Show every line in the material below in which the string "documentclass" appears.

### INPUT FOR THIS TASK

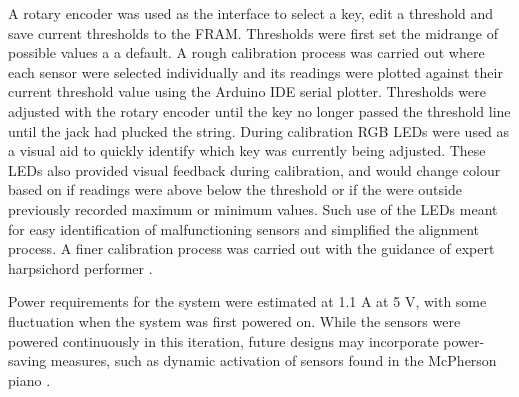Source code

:A rotary encoder was used as the interface to select a key, edit a threshold and save current thresholds to the FRAM.
Thresholds were first set the midrange of possible values a a default. A rough calibration process was carried out where each sensor were selected individually and its readings were plotted against their current threshold value using the Arduino IDE serial plotter. Thresholds were adjusted with the rotary encoder until the key no longer passed the threshold line until the jack had plucked the string. During calibration RGB LEDs were used as a visual aid to quickly identify which key was currently being adjusted. These LEDs also provided visual feedback during calibration, and would change colour based on if readings were above below the threshold or if the were outside previously recorded maximum or minimum values. Such use of the LEDs meant for easy identification of malfunctioning sensors and simplified the alignment process. A finer calibration process was carried out with the guidance of expert harpsichord performer .

Power requirements for the system were estimated at 1.1 A at 5 V, with some fluctuation when the system was first powered on. While the sensors were powered continuously in this iteration, future designs may incorporate power-saving measures, such as dynamic activation of sensors found in the McPherson piano \cite{McPherson2013}.


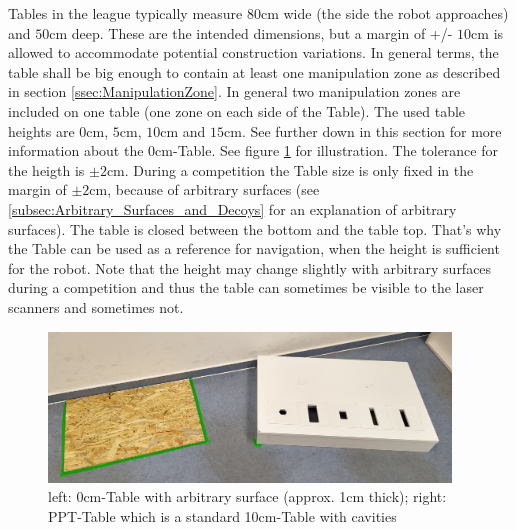 Tables in the league typically measure $80\si{\centi\meter}$ wide (the side the robot approaches) and $50\si{\centi\meter}$ deep. These are the intended dimensions, but a margin of +/- $10\si{\centi\meter}$ is allowed to accommodate potential construction variations. In general terms, the table shall be big enough to contain at least one manipulation zone as described in section \ref{ssec:ManipulationZone}. In general two manipulation zones are included on one table (one zone on each side of the Table). The used table heights are $0\si{\centi\meter}$, $5\si{\centi\meter}$, $10\si{\centi\meter}$ and $15\si{\centi\meter}$. See further down in this section for more information about the $0\si{\centi\meter}$-Table. See figure \ref{fig:ws} for illustration. 
The tolerance for the heigth is $\pm 2 \si{\centi\meter}$. During a competition the Table size is only fixed in the margin of $\pm 2 \si{\centi\meter}$, because of arbitrary surfaces (see \ref{subsec:Arbitrary_Surfaces_and_Decoys} for an explanation of arbitrary surfaces). 
The table is closed between the bottom and the table top. That's why the Table can be used as a reference for navigation, when the height is sufficient for the robot. Note that the height may change slightly with arbitrary surfaces during a competition and thus the table can sometimes be visible to the laser scanners and sometimes not. 
 
\begin{figure} [h!]
	\begin{center}
		\includegraphics[height = 4cm]{./images/arena/tables_small.jpg}	
	\end{center}
	\caption{left: 0\si{\centi\meter}-Table with arbitrary surface (approx. 1\si{\centi\meter} thick); right: PPT-Table which is a standard 10\si{\centi\meter}-Table with cavities}
	\label{fig:ws}
\end{figure}


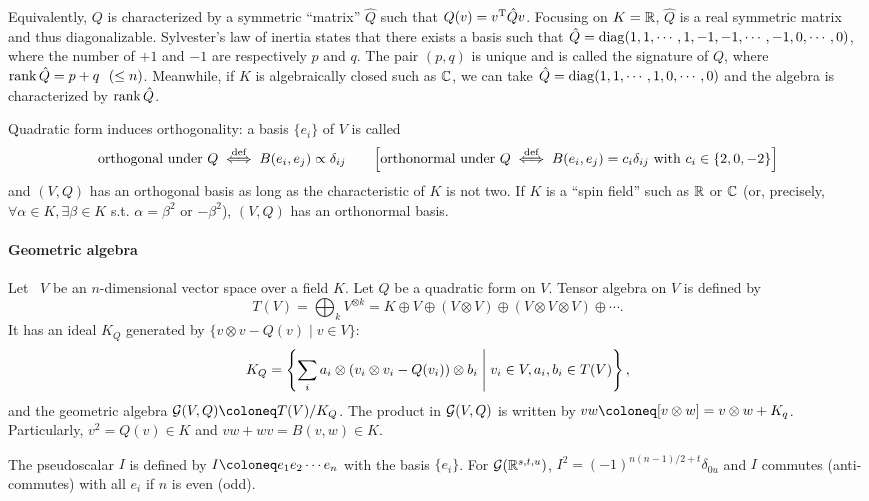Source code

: \documentclass[CheatSheet]{subfiles}
\begin{document}
Equivalently, $Q$ is characterized by a symmetric ``matrix'' $\hat Q$ such that $Q(v)=v^{\mathrm{T}} \hat Q v$.
Focusing on $K={\mathbb{R}}$, $\hat Q$ is a real symmetric matrix and thus diagonalizable. Sylvester's law of inertia states that there exists a basis such that $\hat Q=\operatorname{\mathrm{diag}}(1,1,\cdots,1,-1,-1,\cdots,-1,0,\cdots,0)$, where the number of $+1$ and $-1$ are respectively $p$ and $q$.
The pair $(p,q)$ is unique and is called the signature of $Q$, where $\operatorname{\mathrm{rank}} \hat Q=p+q~~(\le n)$.
Meanwhile, if $K$ is algebraically closed such as ${\mathbb{C}}$, we can take $\hat Q=\operatorname{\mathrm{diag}}(1,1,\cdots,1,0,\cdots,0)$ and the algebra is characterized by $\operatorname{\mathrm{rank}}\hat Q$.


Quadratic form induces orthogonality: a basis $\{e_i\}$ of $V$ is called
\begin{equation}
  \text{orthogonal under $Q$}\stackrel{\text{def}}\iff B(e_i,e_j)\propto \delta_{ij}\qquad
  \Bigl[\text{orthonormal under $Q$}\stackrel{\text{def}}\iff B(e_i,e_j)=c_i\delta_{ij}\text{~with~}c_i\in\{2,0,-2\}\Bigr]
\end{equation}
and $(V,Q)$ has an orthogonal basis as long as the characteristic of $K$ is not two.
If $K$ is a ``spin field'' such as ${\mathbb{R}}$ or ${\mathbb{C}}$ (or, precisely, $\forall \alpha\in K,\exists \beta\in K$ s.t. $\alpha=\beta^2$ or $-\beta^2$), $(V,Q)$ has an orthonormal basis.

\paragraph{Geometric algebra}
Let~\cite{Lundholm:2009xd} $V$ be an $n$-dimensional vector space over a field $K$. Let $Q$ be a quadratic form on $V$.
Tensor algebra on $V$ is defined by
\begin{equation}
  T(V) = \bigoplus_{k} V^{\otimes k}
       = K\oplus V\oplus (V\otimes V)\oplus(V\otimes V\otimes V)\oplus\cdots.
\end{equation}
It has an ideal $K_Q$ generated by $\{v\otimes v - Q(v)\mid v\in V\}$:
\begin{equation}
  K_Q = \left\{\sum_{i} a_i\otimes(v_i\otimes v_i-Q(v_i))\otimes b_i\mathrel{}\middle|\mathrel{} v_i\in V, a_i,b_i \in T(V)\right\},
\end{equation}
and the geometric algebra $\GeoA(V,Q)\deq T(V)/K_Q$.
The product in $\operatorname{\mathcal{G}}(V,Q)$ is written by $vw \deq [v\otimes w]=v\otimes w+K_q$. Particularly, $v^2 = Q(v)\in K$ and $vw+wv=B(v,w)\in K$.

The pseudoscalar $I$ is defined by $I\deq e_1e_2\cdots e_n$ with the basis $\{e_i\}$. For $\operatorname{\mathcal{G}}({\mathbb{R}}^{s,t,u})$, $I^2=(-1)^{n(n-1)/2+t}\delta_{0u}$ and $I$ commutes (anti-commutes) with all $e_i$ if $n$ is even (odd).
\end{document}
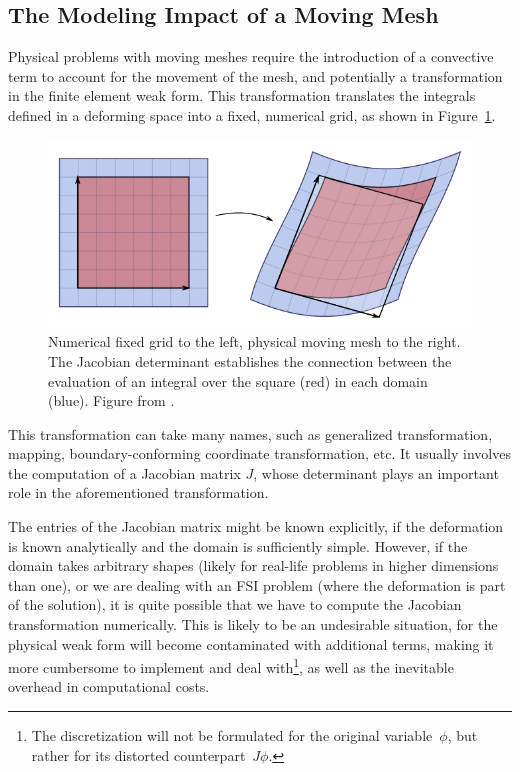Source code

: \documentclass[thesis.tex]{subfiles}
\begin{document}
\subsection{The Modeling Impact of a Moving Mesh}
Physical problems with moving meshes require 
the introduction of a convective term to account for 
the movement of the mesh, 
and potentially a transformation in the finite element weak form.
This transformation translates the integrals 
defined in a deforming space into a fixed, 
numerical grid, 
as shown in Figure~\ref{fig:jacobianTransformation}.
\begin{figure}[h]
    \includegraphics[width=\columnwidth]{research_project/piston/figures/Jacobian_determinant_and_distortion.png}
    \caption{Numerical fixed grid to the left, physical moving mesh to the right.
    The Jacobian determinant establishes the connection between 
    the evaluation of an integral over the square (red) in each domain (blue).
    Figure from \cite{jacobianTransformation}.}
    \label{fig:jacobianTransformation}
\end{figure}

This transformation can take many names, 
such as generalized transformation, 
mapping,
boundary-conforming coordinate transformation,
etc.
It usually involves the computation of a Jacobian matrix $J$,
whose determinant plays an important role in the aforementioned transformation.

The entries of the Jacobian matrix might be known explicitly,
if the deformation is known analytically and the domain is sufficiently simple.
However, if the domain takes arbitrary shapes 
(likely for real-life problems in higher dimensions than one),
or we are dealing with an FSI problem (where the deformation is part of the solution),
it is quite possible that we have to compute the Jacobian transformation numerically.
This is likely to be an undesirable situation, 
for the physical weak form will become contaminated with additional terms, 
making it more cumbersome to implement and deal with\footnote{
    The discretization will not be formulated for the original variable~$\phi$,
    but rather for its distorted counterpart~$J \phi$.
    },
as well as the inevitable overhead in computational costs.
\end{document}
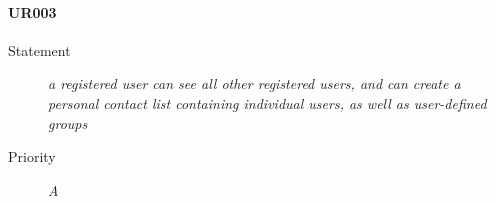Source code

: \paragraph{UR003}
\begin{description}
  \item [Statement] 
    \textit{ a registered user can see all other registered users, and can create a personal contact list containing individual users, as well as user-defined groups}
  \item [Priority] \textit{A}
\end{description}


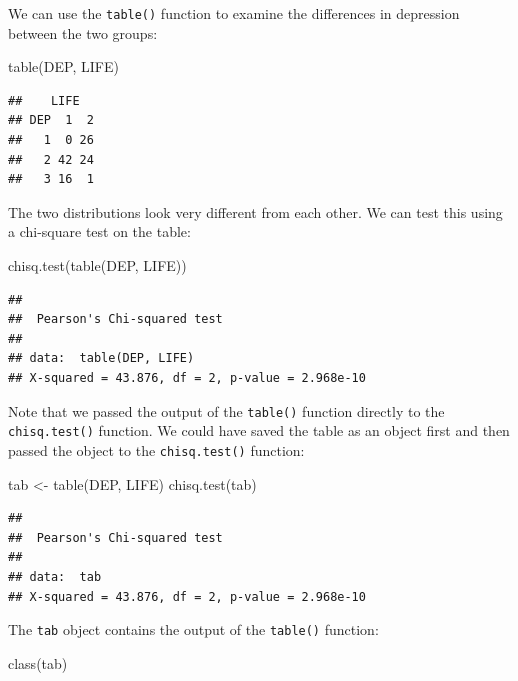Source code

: \documentclass[
  12pt,
]{book}
\newenvironment{Shaded}{\begin{snugshade}}{\end{snugshade}}
\newcommand{\FunctionTok}[1]{\textcolor[rgb]{0.00,0.00,0.00}{#1}}
\newcommand{\NormalTok}[1]{#1}
\newcommand{\OtherTok}[1]{\textcolor[rgb]{0.56,0.35,0.01}{#1}}
\begin{document}
We can use the \texttt{table()} function to examine the differences in depression between the two groups:

\begin{Shaded}
\begin{Highlighting}[]
\FunctionTok{table}\NormalTok{(DEP, LIFE)}
\end{Highlighting}
\end{Shaded}

\begin{verbatim}
##    LIFE
## DEP  1  2
##   1  0 26
##   2 42 24
##   3 16  1
\end{verbatim}

The two distributions look very different from each other. We can test this using a chi-square test on the table:

\begin{Shaded}
\begin{Highlighting}[]
\FunctionTok{chisq.test}\NormalTok{(}\FunctionTok{table}\NormalTok{(DEP, LIFE))}
\end{Highlighting}
\end{Shaded}

\begin{verbatim}
## 
##  Pearson's Chi-squared test
## 
## data:  table(DEP, LIFE)
## X-squared = 43.876, df = 2, p-value = 2.968e-10
\end{verbatim}

\newpage

Note that we passed the output of the \texttt{table()} function directly to the \texttt{chisq.test()} function. We could have saved the table as an object first and then passed the object to the \texttt{chisq.test()} function:

\begin{Shaded}
\begin{Highlighting}[]
\NormalTok{tab }\OtherTok{\textless{}{-}} \FunctionTok{table}\NormalTok{(DEP, LIFE)}
\FunctionTok{chisq.test}\NormalTok{(tab)}
\end{Highlighting}
\end{Shaded}

\begin{verbatim}
## 
##  Pearson's Chi-squared test
## 
## data:  tab
## X-squared = 43.876, df = 2, p-value = 2.968e-10
\end{verbatim}

The \texttt{tab} object contains the output of the \texttt{table()} function:

\begin{Shaded}
\begin{Highlighting}[]
\FunctionTok{class}\NormalTok{(tab)}
\end{Highlighting}
\end{Shaded}
\end{document}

######

- WRITTEN SOLUTION -
: \documentclass[CheatSheet]{subfiles}
: \documentclass[thesis.tex]{subfiles}
: \documentclass[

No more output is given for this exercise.